Help to Delete Cyberbullying From Your Child’s Life
Keeping up with technology can seem like a never-ending task for parents. Just when you feel like you have a grip on knowing about the latest popular websites and apps, a new one (or twelve) pops up for download.
But as difficult as staying on top of technology and social media can be, it can be even harder to know when your child is the victim of cyberbullying. Few children tell their parents or other adults when they are being bullied online, and they often suffer the negative effects in silence.
Research on cyberbullying, while still emerging, indicates that those effects are similar to those experienced by children who are victims of in-person, or traditional, bullying. They include an increased risk for depressive and anxious symptoms, low self-esteem, substance use, poor peer relations, academic difficulties, and other psychological or social concerns. That’s why it’s imperative that parents (and educators) keep an eye out for changes in a child’s behavior and mood at home, in school, with peers and online, that may signal that bullying is happening.
Warning signs include:
- Withdrawing from others
- Decreased interest in preferred activities
- Depressed or anxious mood
- Increased irritability or arguing
- Lower grades or homework not being completed
- School avoidance
- Not talking about peers or school
- Not associating with friends or certain peers
- Changes in mood or behavior after spending time on phone/video game/computer
Equally important in a bullying situation is the ability of parents and other adults to effectively respond when a child shares his or her problems.
Here are several tips and resources for helping your children when he or she is being bullied online:
- Increase your awareness about technology so you are better prepared to have discussions with your child. You should not only be aware of the websites and apps that are out there, but also should know which ones your child is visiting or using. Establishing a consistent and open dialogue where you can express your expectations for your child’s technology use, as well your genuine interest in his or her online experiences, can make your child feel more comfortable about sharing what he or she is doing or encountering online. Children (especially teens) aren’t very likely to share this information with their parents or others if they feel they will be judged or misunderstood. So doing your homework about websites and apps before talking to your child can make you a more credible resource and open up the lines of communication.

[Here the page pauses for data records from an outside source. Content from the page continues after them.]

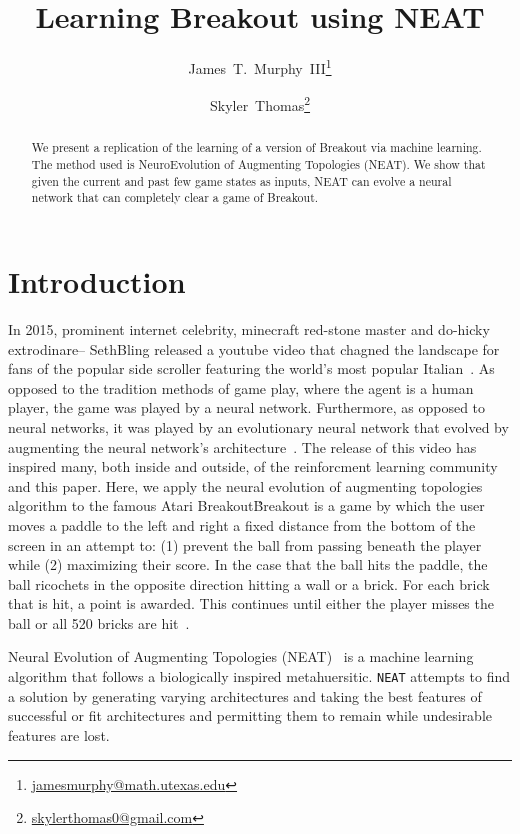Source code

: \documentclass[letterpaper, twocolumn, conference]{article}
\author{James~T.~Murphy~III\thanks{\url{jamesmurphy@math.utexas.edu}}\and{}Skyler~Thomas\thanks{\url{skylerthomas0@gmail.com}}}
\title{Learning Breakout using NEAT}
\begin{document}
\maketitle{}
\begin{abstract}
    We present a replication of the learning of a version of
    Breakout via machine learning.
    The method used is NeuroEvolution of Augmenting Topologies (NEAT).
    We show that given the current and past few game states as inputs, NEAT
    can evolve a neural network that can completely clear a game of Breakout.
\end{abstract}

\section{Introduction}

In 2015, prominent internet celebrity, minecraft red-stone master and do-hicky extrodinare-- SethBling released a youtube video that chagned the landscape for fans of the popular side scroller featuring the world's most popular Italian~\cite{sethbling2015}. As opposed to the tradition methods of game play, where the agent is a human player, the game was played by a neural network. Furthermore, as opposed to neural networks, it was played by an evolutionary neural network that evolved by augmenting the neural network's architecture~\cite{stanley2002evolving}. The release of this video has inspired many, both inside and outside, of the reinforcment learning community and this paper. Here, we apply the neural evolution of augmenting topologies algorithm to the famous Atari Breakout\.

Breakout is a game by which the user moves a paddle to the left and right a fixed distance from the bottom of the screen in an attempt to:
(1) prevent the ball from passing beneath the player while
(2) maximizing their score.
In the case that the ball hits the paddle, the ball ricochets in the opposite direction hitting a wall or a brick.
For each brick that is hit, a point is awarded.
This continues until either the player misses the ball or all 520 bricks are hit~\cite{wiki:breakout}.

Neural Evolution of Augmenting Topologies (NEAT)~\cite{neatpython} is a machine learning algorithm that follows a biologically inspired metahuersitic. \texttt{NEAT} attempts to find a solution by generating varying architectures and taking the best features of successful or fit architectures and permitting them to remain while undesirable features are lost.
\end{document}
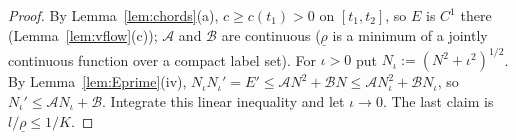\begin{proof}
By Lemma~\ref{lem:chords}(a), $c\ge c(t_1)>0$ on $[t_1,t_2]$, so $E$ is $C^1$ there (Lemma~\ref{lem:vflow}(c));
$\mathcal A$ and $\mathcal B$ are continuous ($\underline\rho$ is a minimum of a jointly continuous function over a
compact label set). For $\iota>0$ put $N_\iota:=(N^2+\iota^2)^{1/2}$. By Lemma~\ref{lem:Eprime}(iv),
$N_\iota N_\iota'=E'\le\mathcal AN^2+\mathcal BN\le\mathcal AN_\iota^2+\mathcal BN_\iota$, so
$N_\iota'\le\mathcal AN_\iota+\mathcal B$. Integrate this linear inequality and let $\iota\to0$. The last claim is
$l/\underline\rho\le1/K$.
\end{proof}

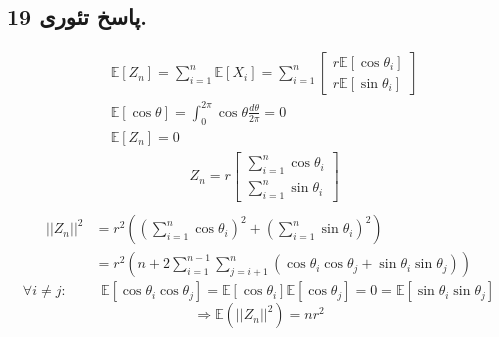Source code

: \documentclass[]{article}
\begin{document}
\subsection{پاسخ تئوری 19.}
\begin{equation}
	\nonumber
	\begin{split}
		&\mathbb{E}[Z_n] = \sum_{i = 1}^{n} \mathbb{E}[X_i] = \sum_{i = 1}^{n} 
		\begin{bmatrix}
			r \mathbb{E}[\cos \theta_i]\\
			r \mathbb{E}[\sin \theta_i]
		\end{bmatrix}
		\\
		&\mathbb{E}[\cos \theta] = \int_{0}^{2\pi} \cos \theta \frac{d\theta}{2\pi} = 0\\
		&\mathbb{E}[Z_n] = 0		
	\end{split}
\end{equation}
\begin{equation}
	\nonumber
	\begin{split}
		&Z_n = r 
		\begin{bmatrix}
			\sum_{i = 1}^{n} \cos \theta_i\\
			\sum_{i = 1}^{n} \sin \theta_i
		\end{bmatrix}
		\\
	\end{split}
\end{equation}
\begin{equation}
	\nonumber
	\begin{split}
		|| Z_n ||^2 &= r^2 ((\sum_{i = 1}^{n}\cos \theta_i)^2 + (\sum_{i = 1}^{n}\sin \theta_i)^2)\\
		&= r^2 (n + 2 \sum_{i = 1}^{n - 1}\sum_{j = i+1}^{n}(\cos \theta_i \cos \theta_j + \sin \theta_i \sin \theta_j))
	\end{split}
\end{equation}
\begin{equation}
	\nonumber
	\forall i \neq j :\hspace{1cm} \mathbb{E}[\cos \theta_i \cos \theta_j] = \mathbb{E}[\cos \theta_i] \mathbb{E}[\cos \theta_j] = 0 = \mathbb{E}[\sin \theta_i \sin \theta_j]
\end{equation}
\begin{equation}
	\nonumber
	\Rightarrow \mathbb{E}(||Z_n||^2) = nr^2
\end{equation}
\end{document}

- Encourage your child to share difficult experiences with you. Children are more likely to open up to parents who are able to listen to and validate their children’s experiences as victims of bullying, and then help them find solutions to the problem. Parents sometimes want to connect with their child or help ease their pain so badly that they often end up simply giving the child a list of things to do. This can leave children frustrated and feeling like their parents really aren’t listening to their concerns. Often, the best approach for parents is to be present for their child and listen to what they have to say without immediately offering solutions. Then parents can ask the child how he or she has tried to solve the problem and offer to help. Sometimes, kids just want ideas or want their parents to advocate for them. Above all, parents should show emotional support for their children while exploring possible ways to stop the bullying.
- Collect evidence and advocate. Encourage your child to keep screenshots, text messages and posts as evidence that he or she is being bullied. Then when you advocate for your child at his or her school (or with other authorities), you will have proof that the bullying is occurring.
- Consider therapeutic support. When children are victimized by in-person or cyberbullying, it can lead to substance use and mental health concerns like depression and anxiety. Obtaining therapeutic support from schoolbased or outpatient providers for your child can help reduce the impact of these problems on his or her cognitive, emotional and behavioral well-being.